Monday, May 26, 2014
Homage to Dorothea Lange
Born May 26, 1895. Dorothea Lange was an influential American documentary photographer and photojournalist, best known for her Depression-era work for the Farm Security Administration (FSA). Lange's photographs humanized the tragic consequences of the Great Depression and profoundly influenced the development of documentary photography. She, along with Margaret Bourke-White, was another one of my spiritual "mothers," showing strength, courage and compassion in the face of suffering.
Of her work during this era Lange said: “The good photograph is not the object, the consequences of the photograph are the objects. So that no one would say, ’how did you do it, where did you find it,´ but they would say that such things could be.”
Linda Gordon, who wrote a book on the renowned photographer called Dorothea Lange: A Life Beyond Limits, recalls one of Lange's favorite sayings: A camera is a tool for learning how to see without a camera .
Dorothea Lange was named Dorothea Margaretta Nutzhorn at birth. She dropped her middle name and assumed her mother's maiden name after her father abandoned the family when she was 12 years old, one of two traumatic incidents early in her life.
The other was her contraction of polio at age seven which left her with a weakened right leg and a permanent limp."It formed me, guided me, instructed me, helped me and humiliated me," Lange once said of her altered gait. "I've never gotten over it, and I am aware of the force and power of it."
From 1935 to 1939, Dorothea Lange's work for the RA and FSA brought the plight of the poor and forgotten — particularly sharecroppers, displaced farm families, and migrant workers — to public attention. Distributed free to newspapers across the country, her poignant and compassionate images became icons of the era.
In 1960, Lange spoke about her experience taking the photograph:
"I saw and approached the hungry and desperate mother, as if drawn by a magnet. I do not remember how I explained my presence or my camera to her, but I do remember she asked me no questions. I made five exposures, working closer and closer from the same direction. I did not ask her name or her history. She told me her age, that she was thirty-two. She said that they had been living on frozen vegetables from the surrounding fields, and birds that the children killed. She had just sold the tires from her car to buy food. There she sat in that lean-to tent with her children huddled around her, and seemed to know that my pictures might help her, and so she helped me. There was a sort of equality about it."
Lange informed the authorities about the grim conditions in the camp and they raced to provide food and medical care to prevent mass starvation. (a sad comparison with today's tea blobbers and GOP and their lack of true compassion).
To capture the spirit of the camps, Lange created images that frequently juxtapose signs of human courage and dignity with physical evidence of the indignities of incarceration. Not surprisingly, many of Lange's photographs were censored by the federal government, itself conflicted by the existence of the camps.
In 1941, Lange was awarded a Guggenheim Fellowship for excellence in photography. After the attack on Pearl Harbor, she gave up the prestigious award to record the forced evacuation of Japanese Americans to relocation camps, on assignment for the War Relocation Authority (WRA). Her images were so obviously critical that the Army impounded them.

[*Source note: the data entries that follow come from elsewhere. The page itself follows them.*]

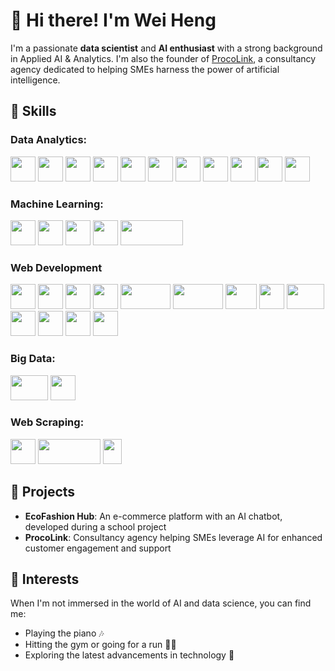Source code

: # 👋 Hi there! I'm Wei Heng

I'm a passionate **data scientist** and **AI enthusiast** with a strong background in Applied AI & Analytics. I'm also the founder of [ProcoLink](https://www.procolink.com/), a consultancy agency dedicated to helping SMEs harness the power of artificial intelligence.

## 🚀 Skills

### Data Analytics:
<a href="https://www.microsoft.com/en-us/power-platform/products/power-bi"><img src="https://upload.wikimedia.org/wikipedia/commons/c/cf/New_Power_BI_Logo.svg" width="40" height="40"/></a>
<a href="https://www.tableau.com/"><img src="https://logowik.com/content/uploads/images/tableau-software.jpg" width="40" height="40"/></a>
<a href="https://www.python.org/"><img src="https://upload.wikimedia.org/wikipedia/commons/c/c3/Python-logo-notext.svg" width="40" height="40"/></a>
<a href="https://jupyter.org/"><img src="https://cdn.icon-icons.com/icons2/2667/PNG/512/jupyter_app_icon_161280.png" width="40" height="40"/></a>
<a href="https://pandas.pydata.org/"><img src="https://encrypted-tbn0.gstatic.com/images?q=tbn:ANd9GcSewsxrd4BWLZ46ezR8moPaoaz5WPtEFPPK0-b1-dX81A&s" width="40" height="40"/></a>
<a href="https://numpy.org/"><img src="https://logosandtypes.com/wp-content/uploads/2024/02/numpy.svg" width="40" height="40"/></a>
<a href="https://matplotlib.org/"><img src="https://upload.wikimedia.org/wikipedia/commons/0/01/Created_with_Matplotlib-logo.svg" width="40" height="40"/></a>
<a href="https://seaborn.pydata.org/"><img src="https://seaborn.pydata.org/_images/logo-tall-lightbg.svg" width="40" height="40"/></a>
<a href="https://plotly.com/"><img src="https://encrypted-tbn0.gstatic.com/images?q=tbn:ANd9GcS2EXijjSOrFeA5K0n7SSBZ1Jm2tbnF6SgO1lfKVmPSOA&s" width="40" height="40"/></a>
<a href="https://docs.python.org/3/library/re.html"><img src="https://user-images.githubusercontent.com/5418178/175823761-ee7996b9-57be-4abf-be93-0ad25e7f37f0.png" width="40" height="40"/></a>
<a href="https://marketingplatform.google.com/about/analytics/"><img src="https://st3.depositphotos.com/20523356/32838/v/380/depositphotos_328381046-stock-illustration-infographic-icon-inspired-google-analytics.jpg" width="40" height="40"/></a>

### Machine Learning:
<a href="https://www.sas.com/en_sg/software/viya.html"><img src="https://i.pinimg.com/736x/73/96/b8/7396b8543078228985df506d122df2e7.jpg" width="40" height="40"/></a>
<a href="https://scikit-learn.org/"><img src="https://encrypted-tbn0.gstatic.com/images?q=tbn:ANd9GcRsQj0hduxaEy__M-5Q7s8QxV9vXON9ML27BKcAyK57yA&s" width="40" height="40"/></a>
<a href="https://www.nltk.org/"><img src="https://miro.medium.com/v2/resize:fit:828/format:webp/1*YM2HXc7f4v02pZBEO8h-qw.png" width="40" height="40"/></a>
<a href="https://spacy.io/"><img src="https://upload.wikimedia.org/wikipedia/commons/8/88/SpaCy_logo.svg" width="40" height="40"/></a>
<a href="https://imbalanced-learn.org/stable/"><img src="https://imbalanced-learn.org/stable/_static/img/logo_wide_dark.png" width="100" height="40"/></a>

### Web Development
<a href="https://developer.mozilla.org/en-US/docs/Web/HTML"><img src="https://encrypted-tbn0.gstatic.com/images?q=tbn:ANd9GcQkYjPO7FLc0ZS1qptK0lBtACZChBRH-D72nJI3UoX67w&s" width="40" height="40"/></a>
<a href="https://developer.mozilla.org/en-US/docs/Web/CSS"><img src="https://w7.pngwing.com/pngs/241/797/png-transparent-cascading-style-sheets-css3-javascript-logo-world-wide-web-blue-angle-text-thumbnail.png" width="40" height="40"/></a>
<a href="https://developer.mozilla.org/en-US/docs/Web/JavaScript"><img src="https://static-00.iconduck.com/assets.00/javascript-js-icon-2048x2048-nyxvtvk0.png" width="40" height="40"/></a>
<a href="https://www.typescriptlang.org/"><img src="https://cdn.icon-icons.com/icons2/2415/PNG/512/typescript_original_logo_icon_146317.png" width="40" height="40"/></a>
<a href="https://flask.palletsprojects.com/"><img src="https://www.vectorlogo.zone/logos/pocoo_flask/pocoo_flask-ar21.png" width="80" height="40"/></a>
<a href="https://jinja.palletsprojects.com/"><img src="https://www.vectorlogo.zone/logos/pocoo_jinja/pocoo_jinja-ar21.png" width="80" height="40"/></a>
<a href="https://getbootstrap.com/"><img src="https://upload.wikimedia.org/wikipedia/commons/b/b2/Bootstrap_logo.svg" width="50" height="40"/></a>
<a href="https://reactjs.org/"><img src="https://upload.wikimedia.org/wikipedia/commons/a/a7/React-icon.svg" width="40" height="40"/></a>
<a href="https://nextjs.org/"><img src="https://i.pinimg.com/736x/4a/2b/e7/4a2be73b1e2efb44355436c40bf496dd.jpg" width="60" height="40"/></a>
<a href="https://mantine.dev/"><img src="https://encrypted-tbn0.gstatic.com/images?q=tbn:ANd9GcS57rsMTp7tXoWGijtNnFsE3nWru0QFnEzex4uOBl76_Q&s" width="40" height="40"/></a>
<a href="https://tailwindcss.com/"><img src="https://upload.wikimedia.org/wikipedia/commons/d/d5/Tailwind_CSS_Logo.svg" width="40" height="40"/></a>
<a href="https://www.openai.com/"><img src="https://static.vecteezy.com/system/resources/previews/022/227/364/original/openai-chatgpt-logo-icon-free-png.png" width="40" height="40"/></a>
<a href="https://www.elastic.co/elasticsearch/"><img src="https://static-00.iconduck.com/assets.00/elasticsearch-icon-1839x2048-s0i8mk51.png" width="40" height="40" /></a>

### Big Data:
<a href="https://hadoop.apache.org/"><img src="https://static-00.iconduck.com/assets.00/hadoop-icon-2048x1535-hnz0inkl.png" width="60" height="40"/></a>
<a href="https://databricks.com/"><img src="https://asset.brandfetch.io/idSUrLOWbH/idxN8rZ-u3.png?updated=1667650343628" width="40" height="40"/></a>

### Web Scraping:
<a href="https://www.selenium.dev/"><img src="https://upload.wikimedia.org/wikipedia/commons/d/d5/Selenium_Logo.png" width="40" height="40"/></a>
<a href="https://beautiful-soup-4.readthedocs.io/en/latest/"><img src="https://miro.medium.com/v2/resize:fit:1045/1*jN3vLj7R8m9BEpOJuMJT-w.png" width="100" height="40"/></a>
<a href="https://requests.readthedocs.io/en/latest/"><img src="https://i.seadn.io/gae/lltE8dd_HgTcJkcNm-Anw_obi_IQw7eKCeqxVbYMtgjapyq3Y5dn2ULJr_GTpHBC9ziIi5s7_PxHgNzxuV-Vd8NguBmVSN9YtzrnBQ?auto=format&dpr=1&w=1000" width="30" height="40"/></a>

## 🌟 Projects

- **EcoFashion Hub**: An e-commerce platform with an AI chatbot, developed during a school project
- **ProcoLink**: Consultancy agency helping SMEs leverage AI for enhanced customer engagement and support

## 🎹 Interests

When I'm not immersed in the world of AI and data science, you can find me:

- Playing the piano 🎶
- Hitting the gym or going for a run 🏃‍♂️
- Exploring the latest advancements in technology 📱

The true impact of Lange's work was not felt until 1972, when the Whitney Museum incorporated twenty-seven of her photographs into Executive Order 9066, an exhibit about the Japanese internment. New York Times critic A.D. Coleman called Lange's photographs "documents of such a high order that they convey the feelings of the victims as well as the facts of the crime."
In the last two decades of her life, Lange's health was poor. She suffered from gastric problems, including bleeding ulcers, as well as post-polio syndrome — although this renewal of the pain and weakness of polio was not yet recognized by most physicians. Lange died of esophageal cancer on October 11, 1965 in San Francisco, California at age 70. She was survived by her second husband, Paul Taylor, two children, three stepchildren, and numerous grandchildren and great-grandchildren.
Her artistic and spiritual legacy still speaks to those who would look upon suffering, political injustice and cruelty with compassion and the courage to speak out for change.